[Records from a collection]
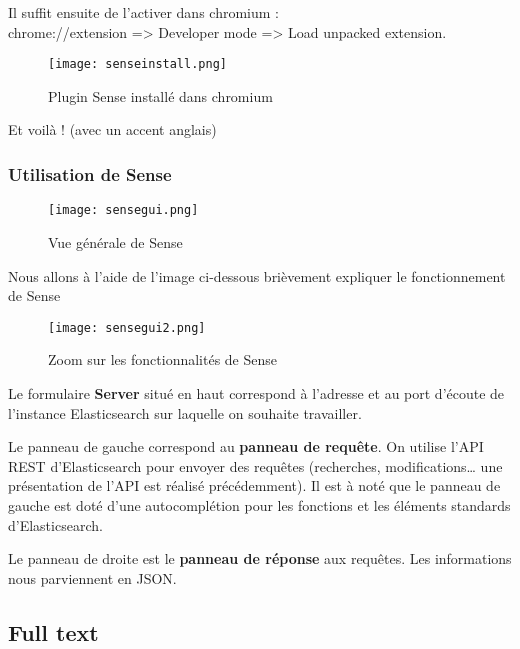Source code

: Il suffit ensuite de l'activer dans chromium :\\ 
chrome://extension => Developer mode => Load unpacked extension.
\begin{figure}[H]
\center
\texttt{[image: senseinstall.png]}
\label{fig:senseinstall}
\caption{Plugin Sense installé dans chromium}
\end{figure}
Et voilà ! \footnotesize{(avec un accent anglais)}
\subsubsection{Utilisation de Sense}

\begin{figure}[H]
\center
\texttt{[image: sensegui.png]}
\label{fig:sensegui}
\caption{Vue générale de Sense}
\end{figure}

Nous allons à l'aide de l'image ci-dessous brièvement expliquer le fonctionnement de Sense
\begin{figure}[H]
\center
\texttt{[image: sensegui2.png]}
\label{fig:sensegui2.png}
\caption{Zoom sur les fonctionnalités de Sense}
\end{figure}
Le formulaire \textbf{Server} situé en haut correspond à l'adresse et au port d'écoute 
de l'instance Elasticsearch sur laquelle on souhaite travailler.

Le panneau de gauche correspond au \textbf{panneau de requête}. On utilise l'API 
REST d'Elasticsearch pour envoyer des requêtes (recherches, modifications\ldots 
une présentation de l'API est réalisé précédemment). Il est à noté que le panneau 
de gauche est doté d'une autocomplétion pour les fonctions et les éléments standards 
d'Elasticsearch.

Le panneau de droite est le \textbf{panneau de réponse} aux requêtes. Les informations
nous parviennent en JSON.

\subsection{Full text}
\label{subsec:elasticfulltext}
--
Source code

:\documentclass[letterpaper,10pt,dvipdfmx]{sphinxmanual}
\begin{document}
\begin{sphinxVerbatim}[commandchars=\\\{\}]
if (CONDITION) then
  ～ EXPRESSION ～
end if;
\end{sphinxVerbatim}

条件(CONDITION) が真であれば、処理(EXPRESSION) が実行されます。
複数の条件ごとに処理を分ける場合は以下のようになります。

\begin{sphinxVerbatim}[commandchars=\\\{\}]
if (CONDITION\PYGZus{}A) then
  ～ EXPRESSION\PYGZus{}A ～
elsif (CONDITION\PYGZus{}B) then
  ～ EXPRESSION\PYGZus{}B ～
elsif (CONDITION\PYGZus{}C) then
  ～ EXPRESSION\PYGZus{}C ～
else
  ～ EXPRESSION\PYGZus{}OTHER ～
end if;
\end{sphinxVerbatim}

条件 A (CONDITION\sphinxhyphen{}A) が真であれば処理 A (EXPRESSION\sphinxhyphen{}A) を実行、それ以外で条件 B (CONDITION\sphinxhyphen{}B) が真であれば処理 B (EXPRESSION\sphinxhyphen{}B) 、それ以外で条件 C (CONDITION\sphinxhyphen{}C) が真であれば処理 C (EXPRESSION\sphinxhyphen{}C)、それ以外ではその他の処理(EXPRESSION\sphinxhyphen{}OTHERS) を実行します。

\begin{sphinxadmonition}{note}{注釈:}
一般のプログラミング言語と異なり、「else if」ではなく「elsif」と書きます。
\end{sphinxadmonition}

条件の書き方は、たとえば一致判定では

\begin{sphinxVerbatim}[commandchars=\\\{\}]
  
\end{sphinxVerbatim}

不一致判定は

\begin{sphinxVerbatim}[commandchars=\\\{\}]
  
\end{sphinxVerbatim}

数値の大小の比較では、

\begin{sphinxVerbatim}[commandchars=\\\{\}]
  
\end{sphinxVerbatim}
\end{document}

TASK GOAL – Filter the entries and keep only the lines holding "correspond".

SOLUTION TO THIS PROBLEM –
Le formulaire \textbf{Server} situé en haut correspond à l'adresse et au port d'écoute 
Le panneau de gauche correspond au \textbf{panneau de requête}. On utilise l'API 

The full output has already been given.